Source records:
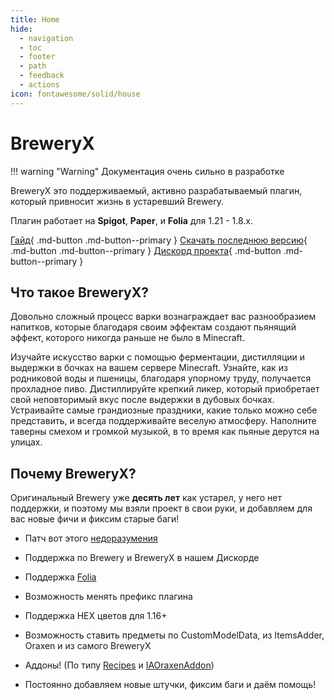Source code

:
 ```yaml
--- 
title: Home
hide:
  - navigation
  - toc
  - footer
  - path
  - feedback
  - actions
icon: fontawesome/solid/house
---
```


<h1 class="white">  
    Brewery<span class="neon">X</span>
</h1>

!!! warning "Warning"
    Документация очень сильно в разработке

BreweryX это поддерживаемый, активно разрабатываемый плагин, который привносит жизнь в устаревший Brewery.

Плагин работает на **Spigot**, **Paper**, и **Folia** для 1.21 - 1.8.x.

[Гайд](ru/guide/recipies.md){ .md-button .md-button--primary }
[Скачать последнюю версию](https://www.spigotmc.org/resources/breweryx.114777/){ .md-button .md-button--primary }
[Дискорд проекта](https://discord.gg/3FkNaNDnta){ .md-button .md-button--primary }

## Что такое BreweryX?

Довольно сложный процесс варки вознаграждает вас разнообразием напитков, которые благодаря своим эффектам создают пьянящий эффект, которого никогда раньше не было в Minecraft.

Изучайте искусство варки с помощью ферментации, дистилляции и выдержки в бочках на вашем сервере Minecraft. Узнайте, как из родниковой воды и пшеницы, благодаря упорному труду, получается прохладное пиво. Дистиллируйте крепкий ликер, который приобретает свой неповторимый вкус после выдержки в дубовых бочках.
Устраивайте самые грандиозные праздники, какие только можно себе представить, и всегда поддерживайте веселую атмосферу. Наполните таверны смехом и громкой музыкой, в то время как пьяные дерутся на улицах.

## Почему Brewery<span class="neon">X</span>?

Оригинальный Brewery уже **десять лет** как устарел, у него нет поддержки, и поэтому мы взяли проект в свои руки, и добавляем для вас новые фичи и фиксим старые баги!

- Патч вот этого [недоразумения](https://github.com/DieReicheErethons/Brewery/issues/541)

- Поддержка по Brewery и BreweryX в нашем Дискорде

- Поддержка [Folia](https://github.com/PaperMC/Folia)

- Возможность менять префикс плагина

- Поддержка HEX цветов для 1.16+

- Возможность ставить предметы по CustomModelData, из ItemsAdder, Oraxen и из самого BreweryX

- Аддоны! (По типу [Recipes](https://www.spigotmc.org/resources/breweryrecipes-breweryx-addon.114897/) и [IAOraxenAddon](https://www.spigotmc.org/resources/iaoraxenaddon-breweryx-addon.114778/))

- Постоянно добавляем новые штучки, фиксим баги и даём помощь!

<!-- <div class="grid cards" markdown>

- :fontawesome-solid-wine-bottle: Brewing!

    Brew non or alcoholic drinks, that **actually** makes you drunk!

    Create your own awesome drinks, that will have unique effects that depends of brew quality!

- :fontawesome-solid-face-grin-tongue-wink: Drunkness!

    Drunk players will stumble, stutter, get sick and much more!

    Now those parties will get **much** crazier!

- :material-unfold-more-vertical: And so much more!

    Plugins, IA & Oraxen items support, cocktails support and etc! -->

About this exercise: Each line from the first line of the listing through the line with "Изучайте искусство варки" must be printed exactly, both ends included, and no picture may appear.

Result:
Source code

:
 ```yaml
--- 
title: Home
hide:
  - navigation
  - toc
  - footer
  - path
  - feedback
  - actions
icon: fontawesome/solid/house
---
```


<h1 class="white">  
    Brewery<span class="neon">X</span>
</h1>

!!! warning "Warning"
    Документация очень сильно в разработке

BreweryX это поддерживаемый, активно разрабатываемый плагин, который привносит жизнь в устаревший Brewery.

Плагин работает на **Spigot**, **Paper**, и **Folia** для 1.21 - 1.8.x.

[Гайд](ru/guide/recipies.md){ .md-button .md-button--primary }
[Скачать последнюю версию](https://www.spigotmc.org/resources/breweryx.114777/){ .md-button .md-button--primary }
[Дискорд проекта](https://discord.gg/3FkNaNDnta){ .md-button .md-button--primary }

## Что такое BreweryX?

Довольно сложный процесс варки вознаграждает вас разнообразием напитков, которые благодаря своим эффектам создают пьянящий эффект, которого никогда раньше не было в Minecraft.

Изучайте искусство варки с помощью ферментации, дистилляции и выдержки в бочках на вашем сервере Minecraft. Узнайте, как из родниковой воды и пшеницы, благодаря упорному труду, получается прохладное пиво. Дистиллируйте крепкий ликер, который приобретает свой неповторимый вкус после выдержки в дубовых бочках.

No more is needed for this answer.